Take each line of the data that contains the string "persistencia" and copy it.

- Opening Delimiter -

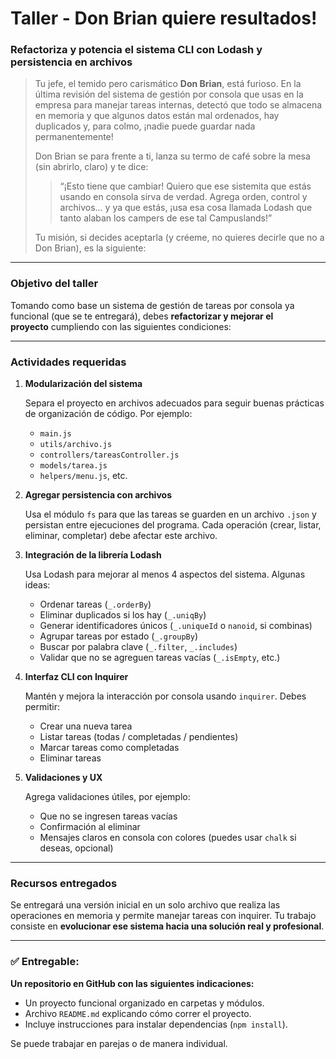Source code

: # Taller - Don Brian quiere resultados!

### **Refactoriza y potencia el sistema CLI con Lodash y persistencia en archivos**

> Tu jefe, el temido pero carismático **Don Brian**, está furioso. En la última revisión del sistema de gestión por consola que usas en la empresa para manejar tareas internas, detectó que todo se almacena en memoria y que algunos datos están mal ordenados, hay duplicados y, para colmo, ¡nadie puede guardar nada permanentemente!
> 
> 
> Don Brian se para frente a ti, lanza su termo de café sobre la mesa (sin abrirlo, claro) y te dice:
> 
> > “¡Esto tiene que cambiar! Quiero que ese sistemita que estás usando en consola sirva de verdad. Agrega orden, control y archivos... y ya que estás, ¡usa esa cosa llamada Lodash que tanto alaban los campers de ese tal Campuslands!”
> > 
> 
> Tu misión, si decides aceptarla (y créeme, no quieres decirle que no a Don Brian), es la siguiente:
> 

---

### **Objetivo del taller**

Tomando como base un sistema de gestión de tareas por consola ya funcional (que se te entregará), debes **refactorizar y mejorar el proyecto** cumpliendo con las siguientes condiciones:

---

### **Actividades requeridas**

1. **Modularización del sistema**
    
    Separa el proyecto en archivos adecuados para seguir buenas prácticas de organización de código. Por ejemplo:
    
    - `main.js`
    - `utils/archivo.js`
    - `controllers/tareasController.js`
    - `models/tarea.js`
    - `helpers/menu.js`, etc.
2. **Agregar persistencia con archivos**
    
    Usa el módulo `fs` para que las tareas se guarden en un archivo `.json` y persistan entre ejecuciones del programa. Cada operación (crear, listar, eliminar, completar) debe afectar este archivo.
    
3. **Integración de la librería Lodash**
    
    Usa Lodash para mejorar al menos 4 aspectos del sistema. Algunas ideas:
    
    - Ordenar tareas (`_.orderBy`)
    - Eliminar duplicados si los hay (`_.uniqBy`)
    - Generar identificadores únicos (`_.uniqueId` o `nanoid`, si combinas)
    - Agrupar tareas por estado (`_.groupBy`)
    - Buscar por palabra clave (`_.filter`, `_.includes`)
    - Validar que no se agreguen tareas vacías (`_.isEmpty`, etc.)
4. **Interfaz CLI con Inquirer**
    
    Mantén y mejora la interacción por consola usando `inquirer`. Debes permitir:
    
    - Crear una nueva tarea
    - Listar tareas (todas / completadas / pendientes)
    - Marcar tareas como completadas
    - Eliminar tareas
5. **Validaciones y UX**
    
    Agrega validaciones útiles, por ejemplo:
    
    - Que no se ingresen tareas vacías
    - Confirmación al eliminar
    - Mensajes claros en consola con colores (puedes usar `chalk` si deseas, opcional)

---

### **Recursos entregados**

Se entregará una versión inicial en un solo archivo que realiza las operaciones en memoria y permite manejar tareas con inquirer. Tu trabajo consiste en **evolucionar ese sistema hacia una solución real y profesional**.

---

### ✅ **Entregable:**

**Un repositorio en GitHub con las siguientes indicaciones:**

- Un proyecto funcional organizado en carpetas y módulos.
- Archivo `README.md` explicando cómo correr el proyecto.
- Incluye instrucciones para instalar dependencias (`npm install`).

Se puede trabajar en parejas o de manera individual.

- Closing Delimiter -

§ Task response:
### **Refactoriza y potencia el sistema CLI con Lodash y persistencia en archivos**
2. **Agregar persistencia con archivos**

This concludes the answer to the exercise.